えっ?!違うの??

この年齢になるまで、今の今まで信じて疑うことがなかった。

多かれ少なかれ、きっと誰にでもあるだろう。

「アメダス」ってありますよね。地域気象観測システム。
Automated Meteorological Data Acquisition の略(AMeDAS)
らしいんですが。
子どものころから天気予報を見ると必ず耳にしていたアメダス。
「アメダスによると・・」「アメダスのデータでは・・」と気象予報士が口にしない日はない。
(気象予報する際の基礎データになるから、しかもリアルタイムだから当たり前なんですが)

その「アメダス」。そのネーミング。
私、デカパン先生が言い出したのだとず――っと思っていたんです。
あの、デカパン先生です。
あの方、語尾に「〇〇ダスよ、、」って言いますでしょ?!
気象予報士が「アメダス」と言おうものなら、あのデカパン先生の声になって私の耳に届いていました。

「ホエホエ」が口癖ののんびりで やさしいおじさん。自慢のでっかいパンツには、 トンカチ、のこぎり、カンきり、サイフから 生きたネコまで入っている。 
NeoApoアニメ・ゲームデータベースより

「デカパン先生、あんな感じだけど実はすごい人なんだ!」
って、ずっと思っていたんです。
デカパン先生がどこかで「今日はアメダスよ」みたいなことを言い出したのがきっかけだと信じて疑わなかったのです。
それが徐々に浸透していったのだと。
凄まじい勘違いを何年もしていました。
事実を知ったのは、中学生の化学の授業の時。
その衝撃とともに、これまでの自分に心の中で「んなわけねーだろ!!」と突っ込みを入れ続けていたのを覚えています。

急にこんなことを思い出すきっかけになったのが、
先日、いつも楽しく拝読しているWEBマガジン「街角クリエイティブ」からの投稿でした。

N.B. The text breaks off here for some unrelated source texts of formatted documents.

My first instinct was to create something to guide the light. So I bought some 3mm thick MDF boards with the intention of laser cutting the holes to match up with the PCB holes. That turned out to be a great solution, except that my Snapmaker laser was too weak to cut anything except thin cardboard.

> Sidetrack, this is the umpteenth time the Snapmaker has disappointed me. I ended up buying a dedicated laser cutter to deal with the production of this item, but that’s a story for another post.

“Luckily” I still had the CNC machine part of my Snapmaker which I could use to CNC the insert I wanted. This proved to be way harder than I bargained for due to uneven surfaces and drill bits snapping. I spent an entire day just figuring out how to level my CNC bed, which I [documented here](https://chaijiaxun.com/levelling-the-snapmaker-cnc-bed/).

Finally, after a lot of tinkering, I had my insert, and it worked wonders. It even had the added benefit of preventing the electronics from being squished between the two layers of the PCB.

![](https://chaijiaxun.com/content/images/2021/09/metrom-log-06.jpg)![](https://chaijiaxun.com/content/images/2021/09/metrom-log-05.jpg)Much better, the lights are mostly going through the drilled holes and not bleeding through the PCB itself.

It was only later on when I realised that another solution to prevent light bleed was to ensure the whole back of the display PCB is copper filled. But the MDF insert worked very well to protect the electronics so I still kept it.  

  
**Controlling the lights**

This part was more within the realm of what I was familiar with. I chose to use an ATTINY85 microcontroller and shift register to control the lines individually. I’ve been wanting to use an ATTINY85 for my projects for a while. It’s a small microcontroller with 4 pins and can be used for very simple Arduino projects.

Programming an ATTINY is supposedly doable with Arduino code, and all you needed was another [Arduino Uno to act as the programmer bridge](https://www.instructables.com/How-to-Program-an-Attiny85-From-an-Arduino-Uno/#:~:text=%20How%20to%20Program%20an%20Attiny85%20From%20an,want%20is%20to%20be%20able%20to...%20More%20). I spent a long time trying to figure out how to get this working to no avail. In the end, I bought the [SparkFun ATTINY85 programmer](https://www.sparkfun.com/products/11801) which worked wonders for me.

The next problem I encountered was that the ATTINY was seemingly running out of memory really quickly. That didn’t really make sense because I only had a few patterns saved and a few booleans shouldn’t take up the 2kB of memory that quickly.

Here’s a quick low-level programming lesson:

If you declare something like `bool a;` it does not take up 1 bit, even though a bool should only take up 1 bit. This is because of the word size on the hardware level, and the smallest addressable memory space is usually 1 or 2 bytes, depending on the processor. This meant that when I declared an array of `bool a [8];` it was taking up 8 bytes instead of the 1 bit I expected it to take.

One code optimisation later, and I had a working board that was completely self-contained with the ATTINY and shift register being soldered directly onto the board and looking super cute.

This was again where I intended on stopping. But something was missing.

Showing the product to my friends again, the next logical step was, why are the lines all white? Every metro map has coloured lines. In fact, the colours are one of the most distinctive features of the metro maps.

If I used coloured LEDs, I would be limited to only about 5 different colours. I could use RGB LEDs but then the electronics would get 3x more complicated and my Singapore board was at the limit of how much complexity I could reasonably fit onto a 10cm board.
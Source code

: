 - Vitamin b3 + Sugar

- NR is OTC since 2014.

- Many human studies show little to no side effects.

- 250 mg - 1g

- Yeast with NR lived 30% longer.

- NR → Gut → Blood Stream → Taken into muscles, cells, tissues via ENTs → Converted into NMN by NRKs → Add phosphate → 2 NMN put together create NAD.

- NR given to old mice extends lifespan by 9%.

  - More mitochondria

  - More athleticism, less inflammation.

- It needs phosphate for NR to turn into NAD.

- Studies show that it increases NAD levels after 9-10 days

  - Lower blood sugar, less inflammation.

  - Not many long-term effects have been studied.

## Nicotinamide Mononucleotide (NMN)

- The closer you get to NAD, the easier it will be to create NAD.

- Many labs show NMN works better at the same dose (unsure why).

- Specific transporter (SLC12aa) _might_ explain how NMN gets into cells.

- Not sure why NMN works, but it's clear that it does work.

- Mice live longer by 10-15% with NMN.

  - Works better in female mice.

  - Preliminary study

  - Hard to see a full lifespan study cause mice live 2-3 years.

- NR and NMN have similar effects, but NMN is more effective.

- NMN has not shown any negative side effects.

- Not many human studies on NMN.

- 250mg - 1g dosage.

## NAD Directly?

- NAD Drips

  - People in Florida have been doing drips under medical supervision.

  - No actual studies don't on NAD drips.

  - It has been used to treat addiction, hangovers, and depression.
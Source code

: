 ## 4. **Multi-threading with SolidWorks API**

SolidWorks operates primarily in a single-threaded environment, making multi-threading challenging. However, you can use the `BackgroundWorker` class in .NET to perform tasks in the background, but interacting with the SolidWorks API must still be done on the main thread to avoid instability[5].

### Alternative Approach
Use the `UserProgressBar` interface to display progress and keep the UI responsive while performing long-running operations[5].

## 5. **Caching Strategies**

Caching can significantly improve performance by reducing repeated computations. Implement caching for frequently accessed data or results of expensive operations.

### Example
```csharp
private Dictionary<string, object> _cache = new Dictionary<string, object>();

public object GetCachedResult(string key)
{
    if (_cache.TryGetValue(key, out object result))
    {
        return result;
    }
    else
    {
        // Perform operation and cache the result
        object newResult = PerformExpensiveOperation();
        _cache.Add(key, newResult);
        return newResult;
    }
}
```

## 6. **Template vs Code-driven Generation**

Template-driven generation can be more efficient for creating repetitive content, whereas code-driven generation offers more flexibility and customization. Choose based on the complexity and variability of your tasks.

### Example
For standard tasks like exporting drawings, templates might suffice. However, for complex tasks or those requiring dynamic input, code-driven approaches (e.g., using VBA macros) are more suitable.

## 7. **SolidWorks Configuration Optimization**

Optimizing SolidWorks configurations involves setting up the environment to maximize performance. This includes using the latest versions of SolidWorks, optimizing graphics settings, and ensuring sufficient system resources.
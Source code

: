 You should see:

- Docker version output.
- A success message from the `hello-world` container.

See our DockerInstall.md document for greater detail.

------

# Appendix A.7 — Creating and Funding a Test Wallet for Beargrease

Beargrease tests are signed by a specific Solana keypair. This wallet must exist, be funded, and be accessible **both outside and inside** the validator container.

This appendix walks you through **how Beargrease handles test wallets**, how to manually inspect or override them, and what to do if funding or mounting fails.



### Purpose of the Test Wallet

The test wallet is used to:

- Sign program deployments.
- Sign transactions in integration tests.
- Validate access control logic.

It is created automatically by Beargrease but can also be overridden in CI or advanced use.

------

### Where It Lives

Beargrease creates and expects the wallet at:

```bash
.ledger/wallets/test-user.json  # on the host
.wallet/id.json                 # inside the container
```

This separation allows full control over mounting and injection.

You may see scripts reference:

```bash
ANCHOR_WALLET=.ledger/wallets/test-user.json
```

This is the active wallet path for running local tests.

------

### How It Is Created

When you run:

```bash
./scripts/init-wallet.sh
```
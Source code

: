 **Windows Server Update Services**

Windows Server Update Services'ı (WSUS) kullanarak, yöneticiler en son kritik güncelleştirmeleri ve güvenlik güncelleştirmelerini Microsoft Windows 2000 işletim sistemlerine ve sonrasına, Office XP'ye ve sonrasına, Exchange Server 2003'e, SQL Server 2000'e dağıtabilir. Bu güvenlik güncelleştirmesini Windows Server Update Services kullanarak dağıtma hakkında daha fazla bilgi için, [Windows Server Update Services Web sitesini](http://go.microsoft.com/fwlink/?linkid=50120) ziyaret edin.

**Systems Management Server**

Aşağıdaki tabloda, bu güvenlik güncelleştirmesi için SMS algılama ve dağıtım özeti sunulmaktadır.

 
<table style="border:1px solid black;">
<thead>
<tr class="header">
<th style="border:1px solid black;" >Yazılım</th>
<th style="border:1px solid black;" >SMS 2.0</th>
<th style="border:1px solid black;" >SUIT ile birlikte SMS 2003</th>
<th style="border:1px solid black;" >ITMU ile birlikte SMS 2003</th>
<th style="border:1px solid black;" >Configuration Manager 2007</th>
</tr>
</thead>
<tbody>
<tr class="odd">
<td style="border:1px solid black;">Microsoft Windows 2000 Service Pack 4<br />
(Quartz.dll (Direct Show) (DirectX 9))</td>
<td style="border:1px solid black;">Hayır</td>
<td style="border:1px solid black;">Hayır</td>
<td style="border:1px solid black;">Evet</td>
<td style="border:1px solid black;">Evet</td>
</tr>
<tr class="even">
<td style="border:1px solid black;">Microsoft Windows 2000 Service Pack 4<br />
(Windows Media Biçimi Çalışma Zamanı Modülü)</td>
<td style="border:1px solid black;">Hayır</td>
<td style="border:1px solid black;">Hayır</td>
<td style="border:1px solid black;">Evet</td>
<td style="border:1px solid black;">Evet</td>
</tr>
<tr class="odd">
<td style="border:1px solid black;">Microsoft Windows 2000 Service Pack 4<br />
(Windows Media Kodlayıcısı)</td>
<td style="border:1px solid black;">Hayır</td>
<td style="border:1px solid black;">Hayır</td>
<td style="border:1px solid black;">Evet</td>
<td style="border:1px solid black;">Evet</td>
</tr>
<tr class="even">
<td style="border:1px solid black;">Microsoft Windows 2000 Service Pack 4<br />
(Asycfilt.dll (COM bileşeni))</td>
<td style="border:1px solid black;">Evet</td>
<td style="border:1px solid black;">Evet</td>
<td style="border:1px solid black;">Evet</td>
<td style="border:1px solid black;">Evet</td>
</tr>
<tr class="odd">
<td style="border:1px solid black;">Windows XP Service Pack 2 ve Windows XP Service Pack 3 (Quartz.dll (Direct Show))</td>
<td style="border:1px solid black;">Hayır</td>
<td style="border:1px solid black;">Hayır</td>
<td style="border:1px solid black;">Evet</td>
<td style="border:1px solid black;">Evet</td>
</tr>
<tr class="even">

ライターである投稿者が勤めている会社社長が「薄力粉(ハクリキコ)」を「ハクリョク粉」と、50歳過ぎるまでそう呼んでいた(思っていた)・・といった内容。
周囲に訂正されるも、「ハクリョク粉の方が迫力あるやん」と。
以降は察しがつくが、あえて言うと「中力粉(チュウリキコ)」は「チュウリョク粉」
「強力粉(キョウリキコ)」はさらにパワーアップして「ゴウリキ粉」!!

薄力粉が持つ、ソフトな弾力性と軽い食感が売りの性質をも「迫力さ」と掛け合わせていたんだから、これまで疑うといった視点がなかったのは無理もない。社長さんが、何をもって「ハクリョク」を指したかはわからないが、もし、薄力粉が強い弾力を伴う特徴を持っていたら「ハクリョク粉」はあり得るネーミングだったろう。

この社長さんは大阪出身。広告会社でコピーライター、CMプランナーとして長年活躍され、WEBマガジンの運営、著書の出版、ライター講座の講師を務めている。書ききれない程の幅広い分野で話し、書き、伝えることで多くの人を魅了している。ライターを目指したばかりの私にとって、憧れであり雲の上のような方であるのだ。
「そんな方でも・・」と、この投稿から社長さんの益々の魅力を感じた。

同時に、今こうしている私自身の中で信じ切っている何かが、
「ぜんぜん違う」ことがまだまだありそうな気がしてならない。

きっと、、いや、絶対あるだろう。
それが「笑いに」変えられるものであってほしいと願う。